Taking the listing below, restate word for word each line from the line with "differentiate in $x$" to the line with "partials of $f=x^2y+y^3$]", ends included, and stop there.

*** DATA FOR THIS TASK ***

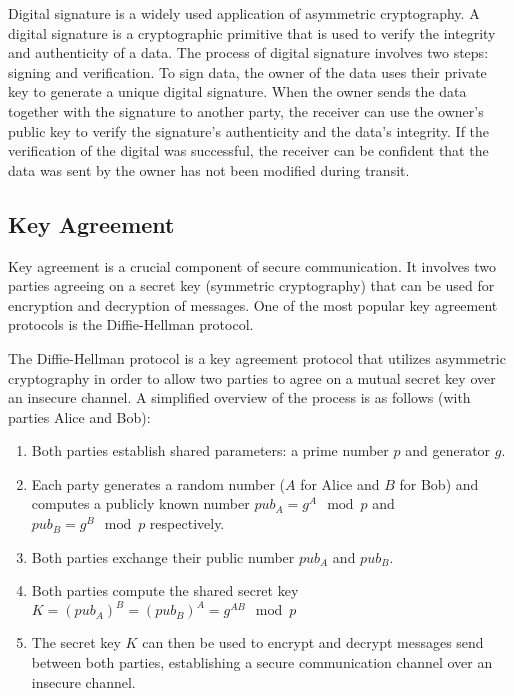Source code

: Digital signature is a widely used application of asymmetric cryptography. A
digital signature is a cryptographic primitive that is used to verify the
integrity and authenticity of a data. The process of digital signature involves
two steps: signing and verification. To sign data, the owner of the data uses
their private key to generate a unique digital signature. When the owner sends
the data together with the signature to another party, the receiver can use the
owner's public key to verify the signature's authenticity and the data's
integrity. If the verification of the digital was successful, the receiver can
be confident that the data was sent by the owner has not been modified during
transit.

\subsection{Key Agreement}
\label{sec:key-agreement}

Key agreement is a crucial component of secure communication. It involves two
parties agreeing on a secret key (symmetric cryptography) that can be used for
encryption and decryption of messages. One of the most popular key agreement
protocols is the Diffie-Hellman protocol.

The Diffie-Hellman protocol is a key agreement protocol that utilizes asymmetric
cryptography in order to allow two parties to agree on a mutual secret key over
an insecure channel. A simplified overview of the process is as follows (with
parties Alice and Bob):

\begin{enumerate}
  \item Both parties establish shared parameters: a prime number $p$ and
        generator $g$.
  \item Each party generates a random number ($A$ for Alice and $B$ for Bob) and
        computes a publicly known number $pub_A = g^A \mod p$ and $pub_B = g^B
          \mod p$ respectively.
  \item Both parties exchange their public number $pub_A$ and $pub_B$.
  \item Both parties compute the shared secret key $K = (pub_A)^B = (pub_B)^A =
          g^{AB} \mod p$
  \item The secret key $K$ can then be used to encrypt and decrypt messages send
        between both parties, establishing a secure communication channel over
        an insecure channel.
\end{enumerate}

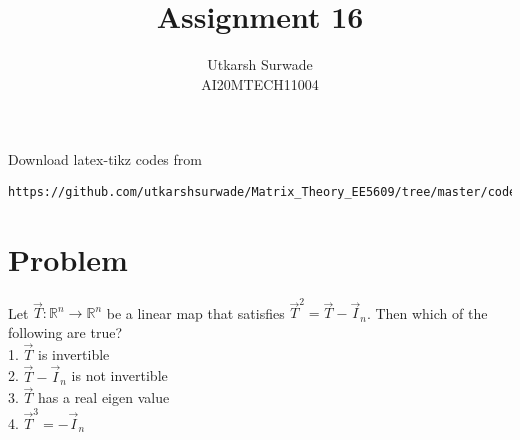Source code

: \documentclass[journal,12pt]{IEEEtran}
\begin{document}
\def\putbox#1#2#3{\makebox[0in][l]{\makebox[#1][l]{}\raisebox{\baselineskip}[0in][0in]{\raisebox{#2}[0in][0in]{#3}}}}
     \def\rightbox#1{\makebox[0in][r]{#1}}
     \def\centbox#1{\makebox[0in]{#1}}
     \def\topbox#1{\raisebox{-\baselineskip}[0in][0in]{#1}}
     \def\midbox#1{\raisebox{-0.5\baselineskip}[0in][0in]{#1}}
\vspace{3cm}
\title{Assignment 16}
\author{Utkarsh Surwade\\AI20MTECH11004}
\maketitle
\bigskip
\renewcommand{\thefigure}{\theenumi}
\renewcommand{\thetable}{\theenumi}
Download latex-tikz codes from 
%
\begin{lstlisting}
https://github.com/utkarshsurwade/Matrix_Theory_EE5609/tree/master/codes
\end{lstlisting}
%
 
\section{\textbf{Problem}}
Let $\vec{T}:\mathbb{R}^n \rightarrow \mathbb{R}^n$ be a linear map that satisfies $\vec{T}^2=\vec{T}-\vec{I}_{n}$. Then which of the following are true?\\
1. $\vec{T}$ is invertible\\
2. $\vec{T}-\vec{I}_{n}$ is not invertible\\
3. $\vec{T}$ has a real eigen value\\
4. $\vec{T}^3=-\vec{I}_{n}$\\
\end{document}
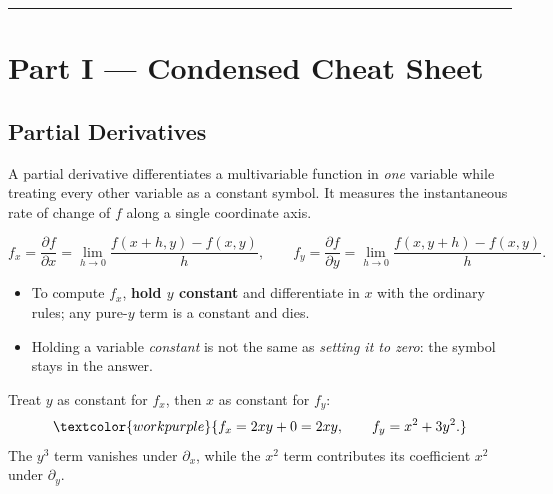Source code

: \vspace{0.6em}
\hrule
\vspace{0.6em}

{}
\section*{Part I --- Condensed Cheat Sheet}
\setcounter{section}{6}   %

\subsection{Partial Derivatives}

A partial derivative differentiates a multivariable function in \emph{one}
variable while treating every other variable as a constant symbol. It measures
the instantaneous rate of change of $f$ along a single coordinate axis.

\begin{formulabox}
\[ f_x = \frac{\partial f}{\partial x} = \lim_{h\to 0}\frac{f(x+h,y)-f(x,y)}{h},
   \qquad
   f_y = \frac{\partial f}{\partial y} = \lim_{h\to 0}\frac{f(x,y+h)-f(x,y)}{h}. \]
\begin{itemize}[leftmargin=1.4em, itemsep=2pt]
    \item To compute $f_x$, \textbf{hold $y$ constant} and differentiate in $x$
          with the ordinary rules; any pure-$y$ term is a constant and dies.
    \item Holding a variable \emph{constant} is not the same as
          \emph{setting it to zero}: the symbol stays in the answer.
\end{itemize}
\end{formulabox}

\begin{examplebox}[Worked Example 6.1: First partials of $f=x^2y+y^3$]
Treat $y$ as constant for $f_x$, then $x$ as constant for $f_y$:
\[ \textcolor{workpurple}{f_x = 2xy + 0 = 2xy, \qquad f_y = x^2 + 3y^2.} \]
The $y^3$ term vanishes under $\partial_x$, while the $x^2$ term contributes its
coefficient $x^2$ under $\partial_y$.
\end{examplebox}

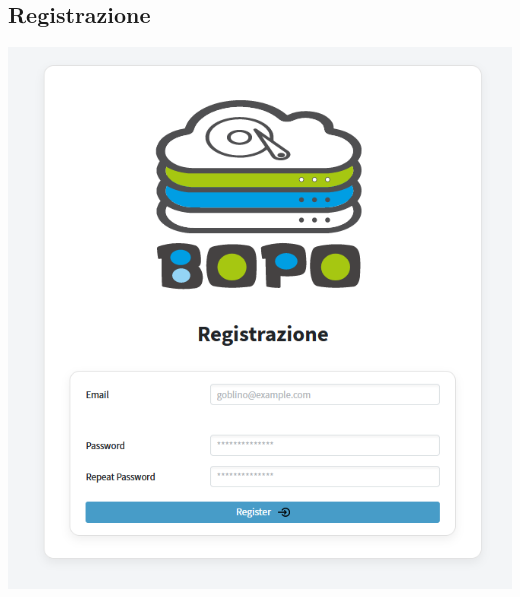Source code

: \subsection*{Registrazione}
{}
\vspace{3cm}
\begin{adjustwidth}{-0.5cm}{0cm}
\includegraphics[scale=0.85]{figs/registrazione.png}
\end{adjustwidth}
\pagecolor{background}\afterpage{\nopagecolor}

***

» **EXPECTED OUTPUT**
    \item To compute $f_x$, \textbf{hold $y$ constant} and differentiate in $x$
          with the ordinary rules; any pure-$y$ term is a constant and dies.
    \item Holding a variable \emph{constant} is not the same as
          \emph{setting it to zero}: the symbol stays in the answer.
\end{itemize}
\end{formulabox}

\begin{examplebox}[Worked Example 6.1: First partials of $f=x^2y+y^3$]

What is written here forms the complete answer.